━━━ Data extracts ━━━
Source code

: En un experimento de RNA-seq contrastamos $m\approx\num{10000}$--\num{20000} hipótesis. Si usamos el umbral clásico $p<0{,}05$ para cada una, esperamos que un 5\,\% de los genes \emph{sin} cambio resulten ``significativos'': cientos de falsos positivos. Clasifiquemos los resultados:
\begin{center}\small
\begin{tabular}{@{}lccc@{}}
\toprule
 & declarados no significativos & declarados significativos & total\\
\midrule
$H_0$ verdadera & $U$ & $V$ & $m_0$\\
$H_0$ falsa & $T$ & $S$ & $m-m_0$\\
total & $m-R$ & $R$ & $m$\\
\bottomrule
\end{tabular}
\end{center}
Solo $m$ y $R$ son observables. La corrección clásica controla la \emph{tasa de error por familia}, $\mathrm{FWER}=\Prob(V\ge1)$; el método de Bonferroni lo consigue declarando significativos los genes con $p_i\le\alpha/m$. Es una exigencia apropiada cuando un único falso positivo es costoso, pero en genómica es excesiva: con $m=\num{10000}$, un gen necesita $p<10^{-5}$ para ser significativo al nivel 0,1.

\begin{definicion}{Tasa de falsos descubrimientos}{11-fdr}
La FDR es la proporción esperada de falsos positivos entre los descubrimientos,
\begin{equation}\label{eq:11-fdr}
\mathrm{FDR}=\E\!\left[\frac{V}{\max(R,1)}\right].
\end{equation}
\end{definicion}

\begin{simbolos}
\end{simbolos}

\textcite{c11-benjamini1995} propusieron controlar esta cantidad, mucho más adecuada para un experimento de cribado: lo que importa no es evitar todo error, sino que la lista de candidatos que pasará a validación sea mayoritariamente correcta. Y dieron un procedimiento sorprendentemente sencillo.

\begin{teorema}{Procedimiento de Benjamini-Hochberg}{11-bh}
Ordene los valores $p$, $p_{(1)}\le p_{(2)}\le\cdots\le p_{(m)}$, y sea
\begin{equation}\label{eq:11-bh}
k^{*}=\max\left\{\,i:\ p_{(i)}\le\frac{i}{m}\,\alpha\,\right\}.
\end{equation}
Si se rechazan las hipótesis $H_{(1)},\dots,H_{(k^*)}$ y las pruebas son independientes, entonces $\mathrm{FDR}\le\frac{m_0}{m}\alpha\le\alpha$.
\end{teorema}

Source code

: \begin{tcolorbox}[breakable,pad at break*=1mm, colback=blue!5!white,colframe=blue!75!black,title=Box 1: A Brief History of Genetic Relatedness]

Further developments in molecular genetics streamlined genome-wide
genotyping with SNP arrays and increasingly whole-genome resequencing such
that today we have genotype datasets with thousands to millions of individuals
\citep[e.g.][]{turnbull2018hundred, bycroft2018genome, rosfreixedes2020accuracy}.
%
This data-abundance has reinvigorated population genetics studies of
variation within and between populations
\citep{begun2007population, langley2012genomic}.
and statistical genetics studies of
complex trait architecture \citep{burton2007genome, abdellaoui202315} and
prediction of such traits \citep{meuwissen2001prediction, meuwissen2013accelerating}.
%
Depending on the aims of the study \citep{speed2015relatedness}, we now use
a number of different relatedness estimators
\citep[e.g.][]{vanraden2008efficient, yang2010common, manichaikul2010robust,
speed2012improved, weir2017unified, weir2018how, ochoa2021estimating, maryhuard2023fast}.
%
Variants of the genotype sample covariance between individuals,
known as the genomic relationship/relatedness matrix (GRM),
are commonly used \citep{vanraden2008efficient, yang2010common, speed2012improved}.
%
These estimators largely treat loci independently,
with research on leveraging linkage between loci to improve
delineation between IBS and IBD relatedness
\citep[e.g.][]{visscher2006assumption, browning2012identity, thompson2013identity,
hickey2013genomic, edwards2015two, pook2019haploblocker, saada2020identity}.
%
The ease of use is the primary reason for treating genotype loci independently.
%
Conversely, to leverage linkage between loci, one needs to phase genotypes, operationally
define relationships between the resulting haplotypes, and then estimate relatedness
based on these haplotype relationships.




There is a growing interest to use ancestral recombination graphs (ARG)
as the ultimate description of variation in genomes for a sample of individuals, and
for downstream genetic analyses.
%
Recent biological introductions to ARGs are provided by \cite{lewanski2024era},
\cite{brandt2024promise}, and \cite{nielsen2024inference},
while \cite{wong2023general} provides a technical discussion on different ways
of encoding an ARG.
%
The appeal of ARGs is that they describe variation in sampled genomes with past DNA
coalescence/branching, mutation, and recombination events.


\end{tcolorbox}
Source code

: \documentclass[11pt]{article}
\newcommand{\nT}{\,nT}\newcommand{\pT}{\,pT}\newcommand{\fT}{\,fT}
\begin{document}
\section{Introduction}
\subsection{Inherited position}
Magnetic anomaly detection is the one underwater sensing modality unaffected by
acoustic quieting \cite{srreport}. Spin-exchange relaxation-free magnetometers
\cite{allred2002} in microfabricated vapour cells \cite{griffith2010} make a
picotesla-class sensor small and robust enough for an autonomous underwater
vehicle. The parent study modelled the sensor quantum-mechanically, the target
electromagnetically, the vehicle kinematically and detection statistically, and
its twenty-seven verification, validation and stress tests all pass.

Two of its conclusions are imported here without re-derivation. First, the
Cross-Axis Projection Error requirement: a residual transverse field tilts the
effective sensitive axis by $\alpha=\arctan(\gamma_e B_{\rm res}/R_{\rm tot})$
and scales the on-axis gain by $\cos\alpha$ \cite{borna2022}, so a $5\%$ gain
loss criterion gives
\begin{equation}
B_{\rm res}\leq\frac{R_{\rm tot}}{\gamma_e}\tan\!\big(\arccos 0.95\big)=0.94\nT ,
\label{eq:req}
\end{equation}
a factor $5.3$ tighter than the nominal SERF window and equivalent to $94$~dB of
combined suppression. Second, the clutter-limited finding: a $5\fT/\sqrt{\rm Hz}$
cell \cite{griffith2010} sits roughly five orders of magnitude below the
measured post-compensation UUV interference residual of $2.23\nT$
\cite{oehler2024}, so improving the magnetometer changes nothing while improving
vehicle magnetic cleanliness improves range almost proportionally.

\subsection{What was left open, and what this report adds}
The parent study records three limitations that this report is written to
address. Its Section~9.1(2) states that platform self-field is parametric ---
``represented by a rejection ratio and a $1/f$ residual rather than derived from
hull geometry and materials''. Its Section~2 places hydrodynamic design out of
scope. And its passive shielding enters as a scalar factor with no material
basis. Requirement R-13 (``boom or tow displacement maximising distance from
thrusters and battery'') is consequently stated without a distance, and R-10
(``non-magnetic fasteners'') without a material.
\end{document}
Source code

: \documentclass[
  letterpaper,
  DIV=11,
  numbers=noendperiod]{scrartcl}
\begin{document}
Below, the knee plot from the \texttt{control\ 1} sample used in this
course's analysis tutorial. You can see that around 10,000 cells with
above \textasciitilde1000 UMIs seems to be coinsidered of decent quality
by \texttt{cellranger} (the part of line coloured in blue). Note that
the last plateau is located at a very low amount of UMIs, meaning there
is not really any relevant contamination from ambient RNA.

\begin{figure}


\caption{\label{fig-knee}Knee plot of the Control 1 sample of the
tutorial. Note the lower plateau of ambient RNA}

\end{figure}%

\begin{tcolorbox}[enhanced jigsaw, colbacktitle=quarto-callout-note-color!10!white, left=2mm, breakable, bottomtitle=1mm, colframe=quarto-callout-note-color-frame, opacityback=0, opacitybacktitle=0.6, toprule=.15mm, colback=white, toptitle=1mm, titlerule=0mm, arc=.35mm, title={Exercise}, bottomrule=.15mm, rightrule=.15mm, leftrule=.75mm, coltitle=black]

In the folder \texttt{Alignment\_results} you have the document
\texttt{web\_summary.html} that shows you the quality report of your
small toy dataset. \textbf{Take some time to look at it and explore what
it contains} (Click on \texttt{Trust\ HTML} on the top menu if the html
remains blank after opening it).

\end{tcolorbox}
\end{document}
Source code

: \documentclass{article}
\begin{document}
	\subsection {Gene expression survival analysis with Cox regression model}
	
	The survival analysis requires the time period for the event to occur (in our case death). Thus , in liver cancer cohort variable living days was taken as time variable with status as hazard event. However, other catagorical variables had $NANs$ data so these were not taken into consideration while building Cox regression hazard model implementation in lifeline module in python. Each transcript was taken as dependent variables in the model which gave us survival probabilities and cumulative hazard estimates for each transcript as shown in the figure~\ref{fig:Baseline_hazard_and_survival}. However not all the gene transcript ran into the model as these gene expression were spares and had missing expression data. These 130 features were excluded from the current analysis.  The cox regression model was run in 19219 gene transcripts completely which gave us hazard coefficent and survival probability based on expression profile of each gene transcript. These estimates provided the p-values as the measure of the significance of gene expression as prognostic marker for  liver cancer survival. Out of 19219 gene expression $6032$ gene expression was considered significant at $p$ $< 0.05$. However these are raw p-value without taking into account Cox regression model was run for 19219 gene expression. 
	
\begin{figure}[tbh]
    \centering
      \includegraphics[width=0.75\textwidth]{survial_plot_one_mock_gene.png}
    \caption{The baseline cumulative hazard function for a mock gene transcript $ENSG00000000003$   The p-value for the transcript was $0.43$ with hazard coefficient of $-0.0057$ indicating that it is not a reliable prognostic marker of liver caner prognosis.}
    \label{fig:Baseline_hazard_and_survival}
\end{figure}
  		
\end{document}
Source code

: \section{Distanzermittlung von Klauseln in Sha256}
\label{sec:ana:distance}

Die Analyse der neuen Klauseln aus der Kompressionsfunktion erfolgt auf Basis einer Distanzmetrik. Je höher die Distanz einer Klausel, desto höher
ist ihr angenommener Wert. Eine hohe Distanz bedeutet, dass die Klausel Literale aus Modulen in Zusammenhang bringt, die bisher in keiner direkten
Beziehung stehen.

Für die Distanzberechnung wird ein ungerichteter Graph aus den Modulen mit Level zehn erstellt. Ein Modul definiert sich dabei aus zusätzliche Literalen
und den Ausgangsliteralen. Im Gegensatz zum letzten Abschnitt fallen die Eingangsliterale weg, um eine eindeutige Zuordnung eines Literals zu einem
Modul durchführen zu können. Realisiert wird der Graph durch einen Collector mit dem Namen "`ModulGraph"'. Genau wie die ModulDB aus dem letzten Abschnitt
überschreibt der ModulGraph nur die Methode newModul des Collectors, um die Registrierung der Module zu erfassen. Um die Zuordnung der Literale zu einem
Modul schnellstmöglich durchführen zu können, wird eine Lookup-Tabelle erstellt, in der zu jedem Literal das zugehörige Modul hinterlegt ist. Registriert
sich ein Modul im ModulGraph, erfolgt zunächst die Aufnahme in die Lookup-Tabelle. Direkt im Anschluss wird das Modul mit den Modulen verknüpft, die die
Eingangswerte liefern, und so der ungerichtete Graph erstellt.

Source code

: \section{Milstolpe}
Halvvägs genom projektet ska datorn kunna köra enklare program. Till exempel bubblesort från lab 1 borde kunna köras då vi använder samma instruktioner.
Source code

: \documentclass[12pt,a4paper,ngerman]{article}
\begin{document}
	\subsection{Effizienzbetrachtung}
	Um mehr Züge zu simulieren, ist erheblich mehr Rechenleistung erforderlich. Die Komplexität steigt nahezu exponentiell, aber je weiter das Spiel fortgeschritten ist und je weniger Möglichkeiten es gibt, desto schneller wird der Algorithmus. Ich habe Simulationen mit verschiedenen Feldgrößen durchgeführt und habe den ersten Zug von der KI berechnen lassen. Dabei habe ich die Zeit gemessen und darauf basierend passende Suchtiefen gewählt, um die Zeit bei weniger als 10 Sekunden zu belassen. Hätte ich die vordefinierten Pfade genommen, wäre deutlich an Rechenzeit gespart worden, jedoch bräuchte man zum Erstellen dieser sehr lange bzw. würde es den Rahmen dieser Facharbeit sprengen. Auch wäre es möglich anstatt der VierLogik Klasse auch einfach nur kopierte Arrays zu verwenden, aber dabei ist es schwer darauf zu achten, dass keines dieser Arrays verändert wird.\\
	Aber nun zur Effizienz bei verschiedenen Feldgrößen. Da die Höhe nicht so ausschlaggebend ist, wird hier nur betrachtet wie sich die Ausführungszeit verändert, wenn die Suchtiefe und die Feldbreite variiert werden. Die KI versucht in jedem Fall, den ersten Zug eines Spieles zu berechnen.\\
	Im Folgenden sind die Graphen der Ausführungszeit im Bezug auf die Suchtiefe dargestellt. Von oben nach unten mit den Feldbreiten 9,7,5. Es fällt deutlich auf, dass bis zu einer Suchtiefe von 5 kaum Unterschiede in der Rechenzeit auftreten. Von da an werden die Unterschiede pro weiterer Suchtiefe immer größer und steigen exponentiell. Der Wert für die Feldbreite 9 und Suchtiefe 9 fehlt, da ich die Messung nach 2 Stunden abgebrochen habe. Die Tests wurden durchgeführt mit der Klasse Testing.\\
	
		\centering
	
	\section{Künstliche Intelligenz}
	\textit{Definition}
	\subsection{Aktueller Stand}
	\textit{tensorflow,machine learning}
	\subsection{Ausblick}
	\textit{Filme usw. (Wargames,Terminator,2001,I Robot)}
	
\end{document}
━━━
### Your instructions
From the entries above, return exactly the line containing "Ordene los valores", the line containing "complex trait architecture", and all lines between, and nothing else.

### Completed task
Ordene los valores $p$, $p_{(1)}\le p_{(2)}\le\cdots\le p_{(m)}$, y sea
\begin{equation}\label{eq:11-bh}
k^{*}=\max\left\{\,i:\ p_{(i)}\le\frac{i}{m}\,\alpha\,\right\}.
\end{equation}
Si se rechazan las hipótesis $H_{(1)},\dots,H_{(k^*)}$ y las pruebas son independientes, entonces $\mathrm{FDR}\le\frac{m_0}{m}\alpha\le\alpha$.
\end{teorema}

Source code

: \begin{tcolorbox}[breakable,pad at break*=1mm, colback=blue!5!white,colframe=blue!75!black,title=Box 1: A Brief History of Genetic Relatedness]

Further developments in molecular genetics streamlined genome-wide
genotyping with SNP arrays and increasingly whole-genome resequencing such
that today we have genotype datasets with thousands to millions of individuals
\citep[e.g.][]{turnbull2018hundred, bycroft2018genome, rosfreixedes2020accuracy}.
%
This data-abundance has reinvigorated population genetics studies of
variation within and between populations
\citep{begun2007population, langley2012genomic}.
and statistical genetics studies of
complex trait architecture \citep{burton2007genome, abdellaoui202315} and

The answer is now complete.